YOUR INSTRUCTIONS: An exact transcript of all the records is required, with nothing left out.

MATERIAL FOR THIS EXERCISE:
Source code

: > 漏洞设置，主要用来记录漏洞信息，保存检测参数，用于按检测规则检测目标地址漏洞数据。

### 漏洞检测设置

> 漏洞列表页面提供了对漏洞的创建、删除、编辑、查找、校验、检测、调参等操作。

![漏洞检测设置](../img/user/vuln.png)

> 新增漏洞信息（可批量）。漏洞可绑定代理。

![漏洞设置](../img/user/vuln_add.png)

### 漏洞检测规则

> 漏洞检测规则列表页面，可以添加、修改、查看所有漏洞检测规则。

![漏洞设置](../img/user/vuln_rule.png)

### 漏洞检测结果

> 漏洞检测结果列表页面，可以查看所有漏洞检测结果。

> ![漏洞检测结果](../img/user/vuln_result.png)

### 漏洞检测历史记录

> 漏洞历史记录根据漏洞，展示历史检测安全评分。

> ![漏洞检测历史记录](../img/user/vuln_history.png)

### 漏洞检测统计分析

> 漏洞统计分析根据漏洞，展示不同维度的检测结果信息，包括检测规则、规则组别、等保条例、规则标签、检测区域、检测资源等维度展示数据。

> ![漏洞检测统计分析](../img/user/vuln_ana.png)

EXERCISE RESPONSE:
Source code

: > 漏洞设置，主要用来记录漏洞信息，保存检测参数，用于按检测规则检测目标地址漏洞数据。

### 漏洞检测设置

> 漏洞列表页面提供了对漏洞的创建、删除、编辑、查找、校验、检测、调参等操作。

![漏洞检测设置](../img/user/vuln.png)

> 新增漏洞信息（可批量）。漏洞可绑定代理。

![漏洞设置](../img/user/vuln_add.png)

### 漏洞检测规则

> 漏洞检测规则列表页面，可以添加、修改、查看所有漏洞检测规则。

![漏洞设置](../img/user/vuln_rule.png)

### 漏洞检测结果

> 漏洞检测结果列表页面，可以查看所有漏洞检测结果。

> ![漏洞检测结果](../img/user/vuln_result.png)

### 漏洞检测历史记录

> 漏洞历史记录根据漏洞，展示历史检测安全评分。

> ![漏洞检测历史记录](../img/user/vuln_history.png)

### 漏洞检测统计分析

> 漏洞统计分析根据漏洞，展示不同维度的检测结果信息，包括检测规则、规则组别、等保条例、规则标签、检测区域、检测资源等维度展示数据。

> ![漏洞检测统计分析](../img/user/vuln_ana.png)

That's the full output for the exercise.